Quiet, reserved, professional – these are the words used to describe one of the most understated pros in poker today, Daniel Alaei. Throughout his nearly 10 years as a tournament grinder, Alaei has amassed more six figure scores that nearly anyone playing on the circuit. Going into Event #61 – $10,000 PLO, Alaei had already won three WSOP bracelets and a WPT title. But the young superstar was hungry for more.
After gravitating through a field that saw a marketed increase over last year, Alaei was declared the winner of the last bracelet event before the Main. The final table would prove a brutal affair that would continue on into the wee hours of the morning. And although Alaei was the most accomplished pro at the table, he faced a lineup that consisted of former Main Event fourth place finisher and bracelet winner Alex Kravchenko and reigning WPT Super High Roller champion Thomas Marchese.

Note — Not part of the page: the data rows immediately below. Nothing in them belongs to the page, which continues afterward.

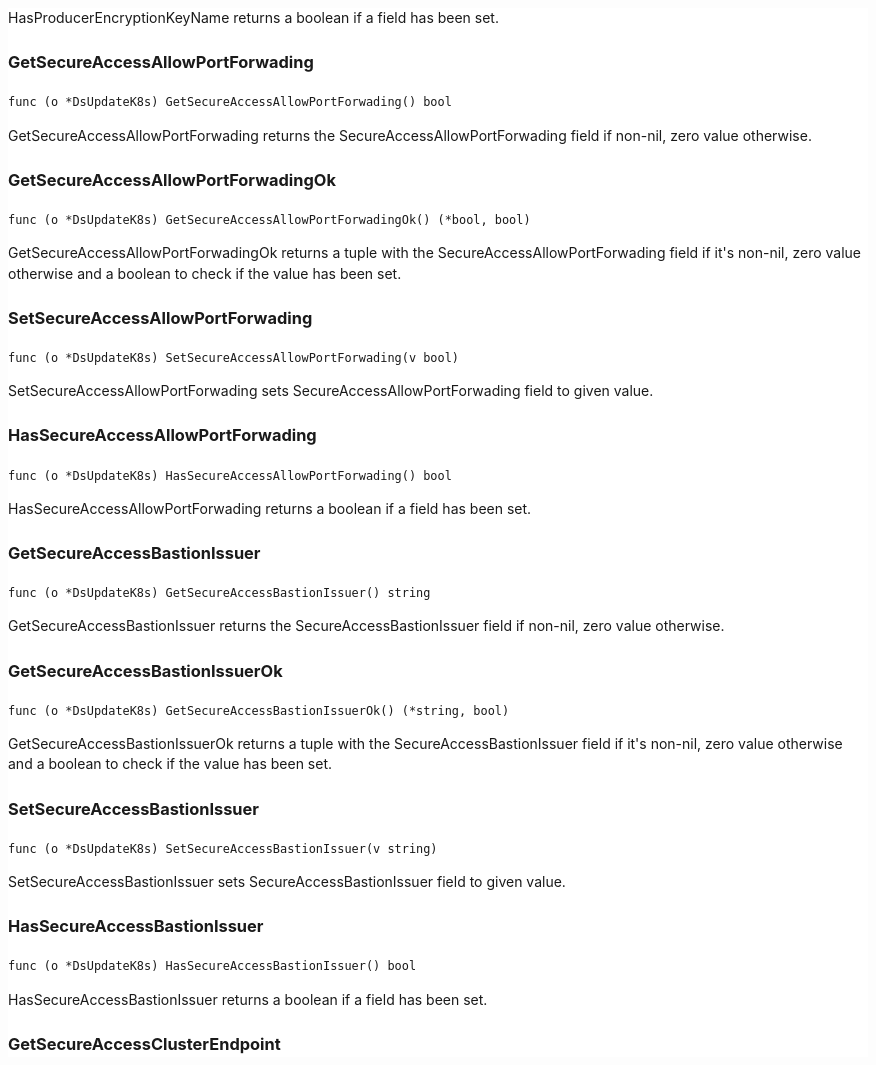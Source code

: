 HasProducerEncryptionKeyName returns a boolean if a field has been set.

### GetSecureAccessAllowPortForwading

`func (o *DsUpdateK8s) GetSecureAccessAllowPortForwading() bool`

GetSecureAccessAllowPortForwading returns the SecureAccessAllowPortForwading field if non-nil, zero value otherwise.

### GetSecureAccessAllowPortForwadingOk

`func (o *DsUpdateK8s) GetSecureAccessAllowPortForwadingOk() (*bool, bool)`

GetSecureAccessAllowPortForwadingOk returns a tuple with the SecureAccessAllowPortForwading field if it's non-nil, zero value otherwise
and a boolean to check if the value has been set.

### SetSecureAccessAllowPortForwading

`func (o *DsUpdateK8s) SetSecureAccessAllowPortForwading(v bool)`

SetSecureAccessAllowPortForwading sets SecureAccessAllowPortForwading field to given value.

### HasSecureAccessAllowPortForwading

`func (o *DsUpdateK8s) HasSecureAccessAllowPortForwading() bool`

HasSecureAccessAllowPortForwading returns a boolean if a field has been set.

### GetSecureAccessBastionIssuer

`func (o *DsUpdateK8s) GetSecureAccessBastionIssuer() string`

GetSecureAccessBastionIssuer returns the SecureAccessBastionIssuer field if non-nil, zero value otherwise.

### GetSecureAccessBastionIssuerOk

`func (o *DsUpdateK8s) GetSecureAccessBastionIssuerOk() (*string, bool)`

GetSecureAccessBastionIssuerOk returns a tuple with the SecureAccessBastionIssuer field if it's non-nil, zero value otherwise
and a boolean to check if the value has been set.

### SetSecureAccessBastionIssuer

`func (o *DsUpdateK8s) SetSecureAccessBastionIssuer(v string)`

SetSecureAccessBastionIssuer sets SecureAccessBastionIssuer field to given value.

### HasSecureAccessBastionIssuer

`func (o *DsUpdateK8s) HasSecureAccessBastionIssuer() bool`

HasSecureAccessBastionIssuer returns a boolean if a field has been set.

### GetSecureAccessClusterEndpoint
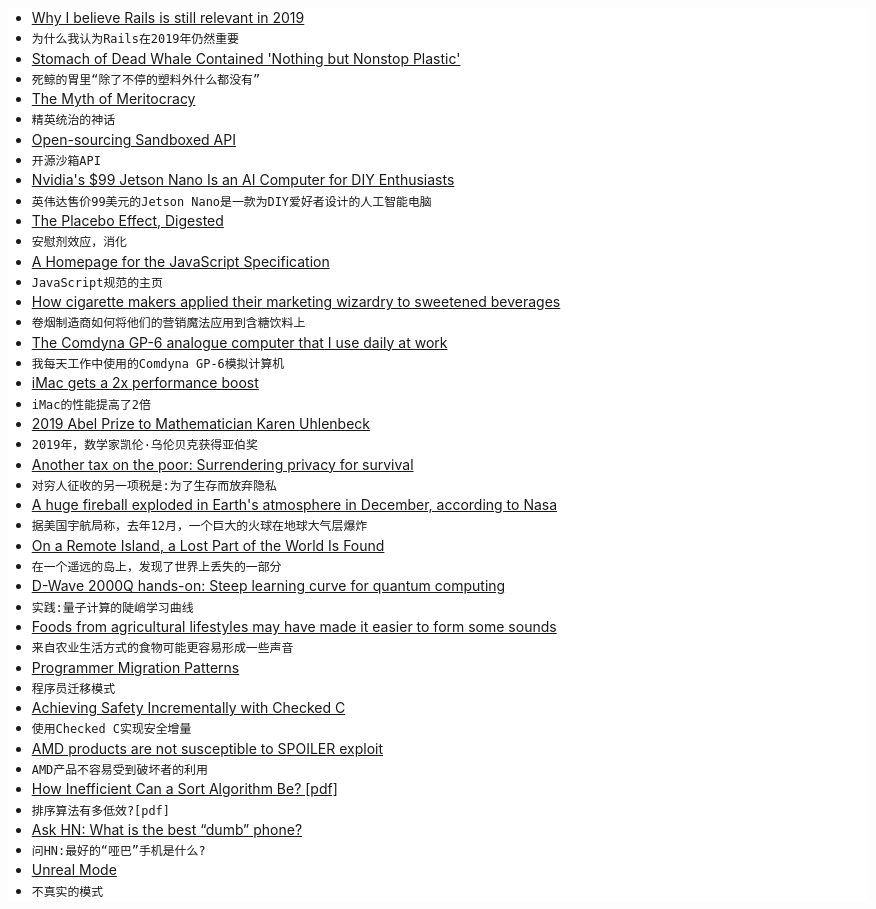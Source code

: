 - [Why I believe Rails is still relevant in 2019](https://devbrett.com/2019/03/why-i-believe-rails-is-still-relevant-in-2019.html)
- `为什么我认为Rails在2019年仍然重要`
- [Stomach of Dead Whale Contained &#39;Nothing but Nonstop Plastic&#39;](https://text.npr.org/s.php?sId=704471596)
- `死鲸的胃里“除了不停的塑料外什么都没有”`
- [The Myth of Meritocracy](https://michellelessly.com/2019/03/19/the-myth-of-meritocracy/)
- `精英统治的神话`
- [Open-sourcing Sandboxed API](https://security.googleblog.com/2019/03/open-sourcing-sandboxed-api.html)
- `开源沙箱API`
- [Nvidia&#39;s $99 Jetson Nano Is an AI Computer for DIY Enthusiasts](https://www.engadget.com/2019/03/18/nvidia-jetson-nano-ai-computer/)
- `英伟达售价99美元的Jetson Nano是一款为DIY爱好者设计的人工智能电脑`
- [The Placebo Effect, Digested](https://digest.bps.org.uk/2019/03/11/the-placebo-effect-digested-10-amazing-findings/)
- `安慰剂效应，消化`
- [A Homepage for the JavaScript Specification](https://hacks.mozilla.org/2019/03/a-homepage-for-the-javascript-specification/)
- `JavaScript规范的主页`
- [How cigarette makers applied their marketing wizardry to sweetened beverages](https://www.nytimes.com/2019/03/14/health/big-tobacco-kool-aid-sugar-obesity.html)
- `卷烟制造商如何将他们的营销魔法应用到含糖饮料上`
- [The Comdyna GP-6 analogue computer that I use daily at work](https://www.reddit.com/r/electronics/comments/b1h0o0/the_inside_of_the_comdyna_gp6_analogue_computer/)
- `我每天工作中使用的Comdyna GP-6模拟计算机`
- [iMac gets a 2x performance boost](https://www.apple.com/newsroom/2019/03/imac-gets-a-2x-performance-boost/)
- `iMac的性能提高了2倍`
- [2019 Abel Prize to Mathematician Karen Uhlenbeck](http://www.abelprize.no/nyheter/vis.html?tid=74161)
- `2019年，数学家凯伦·乌伦贝克获得亚伯奖`
- [Another tax on the poor: Surrendering privacy for survival](https://www.fastcompany.com/90317495/another-tax-on-the-poor-surrendering-privacy-for-survival)
- `对穷人征收的另一项税是:为了生存而放弃隐私`
- [A huge fireball exploded in Earth&#39;s atmosphere in December, according to Nasa](https://www.bbc.com/news/science-environment-47607696)
- `据美国宇航局称，去年12月，一个巨大的火球在地球大气层爆炸`
- [On a Remote Island, a Lost Part of the World Is Found](https://blogs.ei.columbia.edu/2019/02/12/lost-continent/)
- `在一个遥远的岛上，发现了世界上丢失的一部分`
- [D-Wave 2000Q hands-on: Steep learning curve for quantum computing](https://arstechnica.com/?p=1469989)
- `实践:量子计算的陡峭学习曲线`
- [Foods from agricultural lifestyles may have made it easier to form some sounds](https://www.nytimes.com/2019/03/14/science/language-origins-agriculture.html)
- `来自农业生活方式的食物可能更容易形成一些声音`
- [Programmer Migration Patterns](https://apenwarr.ca/log/20190318)
- `程序员迁移模式`
- [Achieving Safety Incrementally with Checked C](https://www.cs.umd.edu/~mwh/papers/ruef18checkedc-incr.html)
- `使用Checked C实现安全增量`
- [AMD products are not susceptible to SPOILER exploit](https://www.amd.com/en/support/kb/faq/pa-240)
- `AMD产品不容易受到破坏者的利用`
- [How Inefficient Can a Sort Algorithm Be? [pdf]](https://sites.math.northwestern.edu/~mlerma/papers/inefficient_algorithms.pdf)
- `排序算法有多低效?[pdf]`
- [Ask HN: What is the best “dumb” phone?](item?id=19423434)
- `问HN:最好的“哑巴”手机是什么?`
- [Unreal Mode](https://en.wikipedia.org/wiki/Unreal_mode)
- `不真实的模式`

When play grinded down to seven players, Alaei sat in a vulnerable position. With a mere 30 big blinds to his credit, he began mixing up his game, and used selective aggression to win several small pots. Using his refined instincts, Alaei was also able to pick off several bluffs. His chip count would increase from 1.7 million to over 3 million without playing a major pot.
He eliminated Gjergj Sinishtaj in 6th place when his J♦10♥8♠7♠ flopped two pair and improved to a straight on the turn. With over 5 million chips in hand, Alaei was poised to make a run at the very same title he won in 2010. But when heads-up play began, Alaei held less than a 1.5-to-1 chip lead over accomplished high-stakes pro Jared Bleznick. The final table was already running late, and the way things were going, it was expected that an additional day of play would be necessary.
But in shocking fashion, the heads-up battle only lasted one hand. Alaei raised to 200k on the button and Bleznick called. The flop was a ragged looking 7♥4♠2♣. Alaei bet, and Bleznick once again called. The turn came the 10♥. Amazingly, Bleznick took the betting lead by announcing ‘pot.’ Alaei quickly jammed the rest of his chips into the center and Bleznick, who was on a semi-bluff, was forced to call. Alaei tabled 10♦10♣4♣3♥ for the turned nuts and Bleznick showed K♦7♦6♠5♣ for second pair and an open ender. The river gave Alaei a boat, and just like that, the tournament was over.